Sam Megwa 28 DecThe Oil Companies International Marine Forum (OCIMF) is overhauling its Ship Inspection Report Programme (SIRE) by introducing tablet-based inspections, a more comprehensive inspection process and enhanced policies and procedures from Q2 2022

The new programme, SIRE 2.0, will facilitate a risk-based approach to assessing the safety and quality of a vessel and its crew on an ongoing basis, but will require a “change in mindset” from industry, OCIMF has warned.

Under SIRE 2.0, accredited inspectors will complete a Compiled Vessel Inspection Questionnaire (CVIC) in real-time using a tablet device. Unlike the existing paper-based questionnaire, the SIRE 2.0 CVIQ uses a sophisticated algorithm to select questions from a question library based on the type of vessel, its outfitting and operational history to create a bespoke risk-based inspection questionnaire. 

This means no two inspections will be the same.
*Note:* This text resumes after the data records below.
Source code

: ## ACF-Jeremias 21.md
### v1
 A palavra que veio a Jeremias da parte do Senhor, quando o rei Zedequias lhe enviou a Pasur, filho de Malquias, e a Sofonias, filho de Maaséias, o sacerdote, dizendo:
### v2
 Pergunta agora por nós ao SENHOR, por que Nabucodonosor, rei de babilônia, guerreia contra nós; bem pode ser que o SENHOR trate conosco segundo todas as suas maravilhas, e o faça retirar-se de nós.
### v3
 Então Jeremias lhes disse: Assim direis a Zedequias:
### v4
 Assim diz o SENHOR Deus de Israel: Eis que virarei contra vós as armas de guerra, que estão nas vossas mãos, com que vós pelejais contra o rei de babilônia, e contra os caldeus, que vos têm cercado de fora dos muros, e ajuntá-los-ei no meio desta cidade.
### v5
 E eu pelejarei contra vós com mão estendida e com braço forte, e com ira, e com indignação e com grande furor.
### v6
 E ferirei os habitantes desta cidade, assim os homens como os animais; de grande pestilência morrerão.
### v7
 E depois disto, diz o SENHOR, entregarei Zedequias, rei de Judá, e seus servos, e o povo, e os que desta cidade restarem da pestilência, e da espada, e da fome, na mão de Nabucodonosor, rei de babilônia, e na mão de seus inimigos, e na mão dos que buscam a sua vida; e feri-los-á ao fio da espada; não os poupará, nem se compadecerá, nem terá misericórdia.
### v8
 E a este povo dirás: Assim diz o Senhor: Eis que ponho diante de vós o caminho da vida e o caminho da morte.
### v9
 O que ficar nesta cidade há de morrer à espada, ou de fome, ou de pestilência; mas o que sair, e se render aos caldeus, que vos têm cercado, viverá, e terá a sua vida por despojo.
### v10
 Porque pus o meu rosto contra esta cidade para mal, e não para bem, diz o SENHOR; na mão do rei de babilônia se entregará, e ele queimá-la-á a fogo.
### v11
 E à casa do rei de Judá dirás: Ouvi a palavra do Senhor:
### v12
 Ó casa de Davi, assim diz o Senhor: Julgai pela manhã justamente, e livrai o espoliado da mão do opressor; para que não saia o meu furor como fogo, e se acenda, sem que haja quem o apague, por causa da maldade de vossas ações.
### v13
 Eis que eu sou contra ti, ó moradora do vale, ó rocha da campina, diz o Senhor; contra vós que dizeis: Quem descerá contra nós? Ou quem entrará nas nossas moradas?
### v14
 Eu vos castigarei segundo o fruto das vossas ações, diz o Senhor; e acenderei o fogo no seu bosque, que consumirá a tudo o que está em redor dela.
In another significant change to the reporting process, most questions require the inspector to provide responses based on hardware, processes and human factors, with observations graded from not as expected through to exceeds expectation.

As a result of these enhancements to the programme each inspection question set is varied, providing vessel operators and crews greater opportunity to demonstrate their best practices, and for the first time both positive and negative observations can be documented. Enhanced governance processes will ensure greater transparency and control for OCIMF and other parties involved in the programme, with stringent compliance requirements enhancing accountability, creating an altogether more robust and programme that can more easily be adapted to the evolving risk profile of the industry.

OCIMF’s managing director Karen Davis, explained, “The development and introduction of the SIRE 2.0 tanker inspection regime represents a significant change for OCIMF, its members, users of the inspection programme and the marine industry as a whole. It’s a move away from a snapshot yes/no approach to providing richer, more meaningful insight that can be acted upon.

“The new programme will ensure observations are given context and will result in more detailed, reliable, granular and comparable marine assurance data, helping the report recipient better understand how well a vessel is managed,” Davis added.